▶ [WHAT TO WORK ON] Instruction for the data below: set down exactly the lines from the line with "To access the data" to the line with "<!-- Routes -->", inclusive, and no others.

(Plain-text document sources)
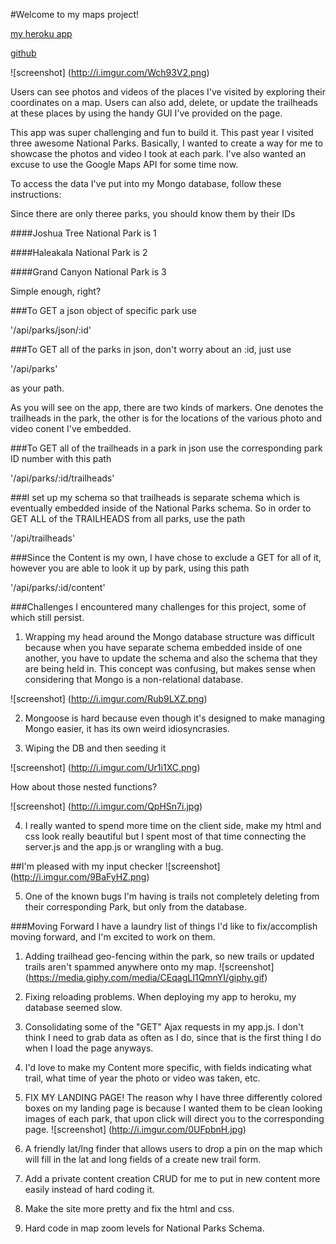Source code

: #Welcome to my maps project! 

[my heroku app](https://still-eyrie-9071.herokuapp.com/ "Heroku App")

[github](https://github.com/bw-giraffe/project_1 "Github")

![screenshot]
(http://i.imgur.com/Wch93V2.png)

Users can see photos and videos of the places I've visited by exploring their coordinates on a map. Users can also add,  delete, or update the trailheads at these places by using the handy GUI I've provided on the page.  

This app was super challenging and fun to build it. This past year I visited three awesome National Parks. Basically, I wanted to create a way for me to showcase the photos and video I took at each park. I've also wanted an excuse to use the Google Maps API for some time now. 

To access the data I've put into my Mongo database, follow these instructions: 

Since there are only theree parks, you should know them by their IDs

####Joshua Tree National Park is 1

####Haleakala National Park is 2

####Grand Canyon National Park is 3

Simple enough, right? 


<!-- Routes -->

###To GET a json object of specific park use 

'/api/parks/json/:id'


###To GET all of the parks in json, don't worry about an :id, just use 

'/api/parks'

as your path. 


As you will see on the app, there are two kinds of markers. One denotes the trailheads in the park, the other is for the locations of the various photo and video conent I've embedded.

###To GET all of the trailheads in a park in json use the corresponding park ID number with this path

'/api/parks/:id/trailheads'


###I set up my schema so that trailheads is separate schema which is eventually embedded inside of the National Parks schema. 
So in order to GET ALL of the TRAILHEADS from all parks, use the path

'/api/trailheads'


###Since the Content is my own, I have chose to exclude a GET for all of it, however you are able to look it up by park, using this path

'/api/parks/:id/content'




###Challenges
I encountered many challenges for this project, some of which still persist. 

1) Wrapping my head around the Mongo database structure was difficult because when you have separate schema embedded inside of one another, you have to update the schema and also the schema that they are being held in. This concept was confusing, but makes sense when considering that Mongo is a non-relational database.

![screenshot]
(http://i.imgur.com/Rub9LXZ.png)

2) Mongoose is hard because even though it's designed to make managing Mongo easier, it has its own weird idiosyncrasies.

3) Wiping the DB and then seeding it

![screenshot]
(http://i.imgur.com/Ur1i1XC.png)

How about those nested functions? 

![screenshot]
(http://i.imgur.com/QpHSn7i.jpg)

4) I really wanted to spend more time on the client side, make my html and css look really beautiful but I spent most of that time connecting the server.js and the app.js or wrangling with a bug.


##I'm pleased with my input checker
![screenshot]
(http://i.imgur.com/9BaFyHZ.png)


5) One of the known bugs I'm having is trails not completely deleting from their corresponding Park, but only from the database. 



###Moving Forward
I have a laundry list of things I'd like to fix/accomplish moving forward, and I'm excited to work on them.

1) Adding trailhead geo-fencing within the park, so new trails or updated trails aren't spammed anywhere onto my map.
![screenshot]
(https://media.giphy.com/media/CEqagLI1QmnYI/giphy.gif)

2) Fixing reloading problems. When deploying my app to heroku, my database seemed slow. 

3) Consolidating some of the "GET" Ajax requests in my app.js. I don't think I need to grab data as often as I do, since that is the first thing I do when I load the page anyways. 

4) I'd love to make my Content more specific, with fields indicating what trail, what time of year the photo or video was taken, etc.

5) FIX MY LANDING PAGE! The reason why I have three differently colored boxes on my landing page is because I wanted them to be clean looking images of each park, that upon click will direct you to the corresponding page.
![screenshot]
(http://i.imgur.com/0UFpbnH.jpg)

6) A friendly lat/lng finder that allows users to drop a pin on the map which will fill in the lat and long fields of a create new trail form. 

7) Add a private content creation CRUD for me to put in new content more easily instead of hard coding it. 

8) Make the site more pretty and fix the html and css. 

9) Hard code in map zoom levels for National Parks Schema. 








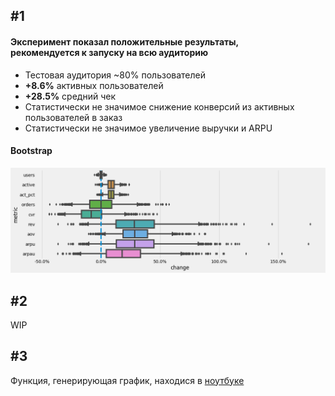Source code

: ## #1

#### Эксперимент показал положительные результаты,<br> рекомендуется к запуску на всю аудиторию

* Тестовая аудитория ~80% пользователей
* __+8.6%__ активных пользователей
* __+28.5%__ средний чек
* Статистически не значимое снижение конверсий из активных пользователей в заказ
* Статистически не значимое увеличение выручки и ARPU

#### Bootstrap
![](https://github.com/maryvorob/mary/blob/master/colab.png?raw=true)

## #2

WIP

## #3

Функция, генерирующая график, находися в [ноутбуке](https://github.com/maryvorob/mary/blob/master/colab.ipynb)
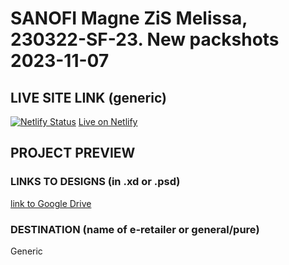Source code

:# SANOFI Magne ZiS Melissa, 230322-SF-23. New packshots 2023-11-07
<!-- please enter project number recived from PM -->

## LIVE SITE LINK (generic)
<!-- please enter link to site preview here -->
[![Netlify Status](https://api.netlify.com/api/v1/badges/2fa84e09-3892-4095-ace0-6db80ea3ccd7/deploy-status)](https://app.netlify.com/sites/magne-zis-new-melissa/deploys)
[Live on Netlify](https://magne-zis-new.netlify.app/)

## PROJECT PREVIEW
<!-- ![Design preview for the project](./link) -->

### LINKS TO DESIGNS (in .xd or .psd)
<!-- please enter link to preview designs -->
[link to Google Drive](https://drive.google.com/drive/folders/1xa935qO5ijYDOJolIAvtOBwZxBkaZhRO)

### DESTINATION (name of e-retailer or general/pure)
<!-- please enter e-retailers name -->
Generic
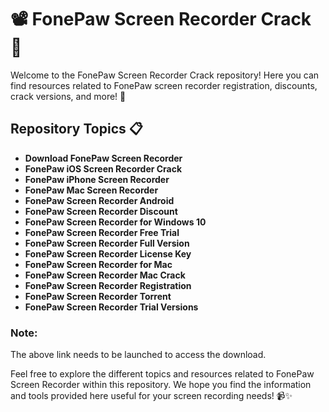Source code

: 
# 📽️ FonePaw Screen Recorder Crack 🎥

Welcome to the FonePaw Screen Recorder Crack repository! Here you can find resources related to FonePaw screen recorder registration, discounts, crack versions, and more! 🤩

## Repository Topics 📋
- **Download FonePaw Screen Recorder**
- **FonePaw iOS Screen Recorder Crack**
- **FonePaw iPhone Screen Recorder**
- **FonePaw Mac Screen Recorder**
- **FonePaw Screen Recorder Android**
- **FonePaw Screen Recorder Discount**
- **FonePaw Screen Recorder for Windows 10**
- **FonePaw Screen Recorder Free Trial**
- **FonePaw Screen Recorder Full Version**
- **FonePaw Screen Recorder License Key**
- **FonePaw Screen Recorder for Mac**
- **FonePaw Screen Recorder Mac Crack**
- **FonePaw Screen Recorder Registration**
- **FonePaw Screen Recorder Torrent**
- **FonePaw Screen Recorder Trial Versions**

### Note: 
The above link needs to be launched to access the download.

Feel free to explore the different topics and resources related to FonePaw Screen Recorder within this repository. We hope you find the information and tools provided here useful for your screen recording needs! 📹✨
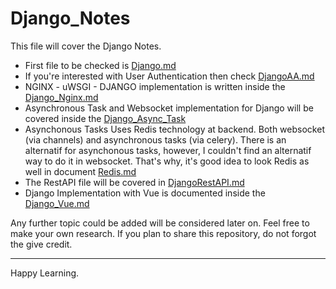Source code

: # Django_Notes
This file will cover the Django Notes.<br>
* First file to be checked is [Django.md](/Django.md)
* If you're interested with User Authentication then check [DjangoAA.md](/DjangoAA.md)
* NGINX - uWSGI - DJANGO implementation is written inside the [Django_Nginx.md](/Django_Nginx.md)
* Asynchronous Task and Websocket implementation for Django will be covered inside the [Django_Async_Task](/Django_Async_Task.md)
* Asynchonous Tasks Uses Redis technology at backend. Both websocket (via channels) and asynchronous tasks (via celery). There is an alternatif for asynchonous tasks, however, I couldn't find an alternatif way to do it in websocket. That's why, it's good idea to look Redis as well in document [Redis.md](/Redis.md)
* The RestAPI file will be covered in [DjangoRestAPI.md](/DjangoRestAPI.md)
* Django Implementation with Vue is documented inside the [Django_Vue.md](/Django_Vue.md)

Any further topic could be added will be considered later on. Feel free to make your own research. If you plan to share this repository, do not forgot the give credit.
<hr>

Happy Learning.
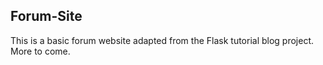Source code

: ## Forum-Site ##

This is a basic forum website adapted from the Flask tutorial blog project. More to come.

▶ [ANSWER SECTION]
To access the data I've put into my Mongo database, follow these instructions: 

Since there are only theree parks, you should know them by their IDs

####Joshua Tree National Park is 1

####Haleakala National Park is 2

####Grand Canyon National Park is 3

Simple enough, right? 


<!-- Routes -->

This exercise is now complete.